One-factor analysis of the displacement 6–22 model: (a) board thickness–displacement, (b) core high–displacement.

Figure 5b shows that the stiffness increases with increasing sandwich height, i.e., the bending displacement response decreases with increasing sandwich height, which is the same as the conclusion in the literature [20]. The above discussion verifies the accuracy of the response surface model.

The energy loss was compared between the original and optimized models using the ISO 16955 standard for analyzing energy storage characteristics.
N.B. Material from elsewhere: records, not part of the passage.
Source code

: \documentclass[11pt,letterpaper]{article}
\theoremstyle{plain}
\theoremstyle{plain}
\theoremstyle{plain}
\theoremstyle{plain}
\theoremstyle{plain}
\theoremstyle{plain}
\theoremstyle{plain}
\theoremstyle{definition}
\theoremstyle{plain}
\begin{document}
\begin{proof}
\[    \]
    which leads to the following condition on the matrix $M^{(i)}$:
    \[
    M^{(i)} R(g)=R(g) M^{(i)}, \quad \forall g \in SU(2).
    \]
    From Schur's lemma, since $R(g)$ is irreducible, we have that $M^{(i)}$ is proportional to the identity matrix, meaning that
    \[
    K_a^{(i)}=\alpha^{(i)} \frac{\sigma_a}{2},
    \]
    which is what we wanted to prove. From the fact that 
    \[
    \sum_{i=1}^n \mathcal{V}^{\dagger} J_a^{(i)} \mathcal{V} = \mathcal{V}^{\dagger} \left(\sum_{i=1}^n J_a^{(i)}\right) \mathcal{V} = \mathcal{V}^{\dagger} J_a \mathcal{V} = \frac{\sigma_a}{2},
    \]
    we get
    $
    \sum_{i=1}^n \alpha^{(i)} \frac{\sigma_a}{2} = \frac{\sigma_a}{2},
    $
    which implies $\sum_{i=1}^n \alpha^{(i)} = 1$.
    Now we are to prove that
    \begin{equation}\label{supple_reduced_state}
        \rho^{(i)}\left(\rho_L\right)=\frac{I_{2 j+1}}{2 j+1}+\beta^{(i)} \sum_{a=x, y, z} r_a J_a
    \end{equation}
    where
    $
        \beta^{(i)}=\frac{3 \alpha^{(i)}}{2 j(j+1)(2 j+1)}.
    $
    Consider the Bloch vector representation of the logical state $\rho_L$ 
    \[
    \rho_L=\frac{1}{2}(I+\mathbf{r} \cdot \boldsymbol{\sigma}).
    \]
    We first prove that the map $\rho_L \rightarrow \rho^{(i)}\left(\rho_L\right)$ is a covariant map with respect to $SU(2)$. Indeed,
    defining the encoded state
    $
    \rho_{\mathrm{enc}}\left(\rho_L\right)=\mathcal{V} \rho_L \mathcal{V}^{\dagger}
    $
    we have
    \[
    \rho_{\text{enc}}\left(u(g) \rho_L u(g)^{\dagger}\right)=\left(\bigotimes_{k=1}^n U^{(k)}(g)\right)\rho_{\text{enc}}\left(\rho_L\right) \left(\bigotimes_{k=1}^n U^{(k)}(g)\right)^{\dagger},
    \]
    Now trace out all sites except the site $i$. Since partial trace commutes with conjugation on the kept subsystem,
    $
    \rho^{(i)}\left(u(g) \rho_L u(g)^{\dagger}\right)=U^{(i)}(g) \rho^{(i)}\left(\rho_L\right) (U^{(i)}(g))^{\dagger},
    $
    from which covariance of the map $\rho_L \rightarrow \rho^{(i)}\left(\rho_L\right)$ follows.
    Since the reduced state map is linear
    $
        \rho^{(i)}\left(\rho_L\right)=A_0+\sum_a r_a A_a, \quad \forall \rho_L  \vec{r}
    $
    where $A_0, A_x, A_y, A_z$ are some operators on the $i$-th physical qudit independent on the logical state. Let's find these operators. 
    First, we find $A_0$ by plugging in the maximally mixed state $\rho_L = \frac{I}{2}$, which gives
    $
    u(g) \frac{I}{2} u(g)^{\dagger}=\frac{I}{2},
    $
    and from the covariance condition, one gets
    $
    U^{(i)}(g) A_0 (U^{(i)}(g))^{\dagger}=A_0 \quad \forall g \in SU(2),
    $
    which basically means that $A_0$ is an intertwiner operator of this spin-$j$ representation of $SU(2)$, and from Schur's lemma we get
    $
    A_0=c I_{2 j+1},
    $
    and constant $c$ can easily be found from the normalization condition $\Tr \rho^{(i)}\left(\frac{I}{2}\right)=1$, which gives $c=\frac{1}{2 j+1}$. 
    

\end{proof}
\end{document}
The analysis encompassed three operating cases: heel strike, mid-stance, and push-off, as shown in Fig. 6.

Fig. 6
figure 6

Comparison of the energy storage curves of the optimized 233 model and the original model heel strike (a), mid stand (b), and push-off (c).

The energy loss comparison between the original and optimized models and the corresponding energy return growth rates for the three operating cases are shown in Table 4.

Table 4 RSM Model Accuracy

As shown in Table 4, the energy loss of the original model gradually increases from heel to forefoot, and the energy loss of the optimized model has the same change trend as the original model, which shows the reasonableness of the optimized model. However, the rate of energy consumption change between the optimized model’s three working conditions (0.083–0.124–0.132) is lower than that of the original model (0.101–0.155–0.299). The energy storage of the optimized model increases in all three working cases compared to the original model, among which the increment of working case 3 (55.93%) is much higher than that of working case 1 (17.55%), indicating that the optimized model has obvious advantages in forefoot energy storage. In the comparison between working condition 1 and working case 3, the load values of the two conditions are equal. Still, the comfort criteria set different stiffness ranges for the forefoot and heel, and the forefoot stiffness is smaller than that of the heel, which stores more energy in the forefoot than in the heel.

Due to the limitations of the test conditions, walking tests could not be performed, and we validated the simulation model using tests from the literature.

Conclusions. This study uses short fiber-reinforced composites to apply a lightweight pyramid lattice sandwich structure in prostheses. A response surface model is established to analyze the parameters of the pyramid lattice sandwich structure, considering the energy loss and bending stiffness of the prosthesis. The impact of the sandwich structure on energy storage characteristics is examined, and multigradient optimization is conducted to achieve optimal energy storage characteristics. A variable stiffness pyramid lattice sandwich structure is designed for the forefoot, midfoot, and hindfoot, resulting in improved energy return efficiency in all three working cases. The research methodology presented in this paper demonstrates its effectiveness in designing and optimizing the energy storage characteristics of prostheses.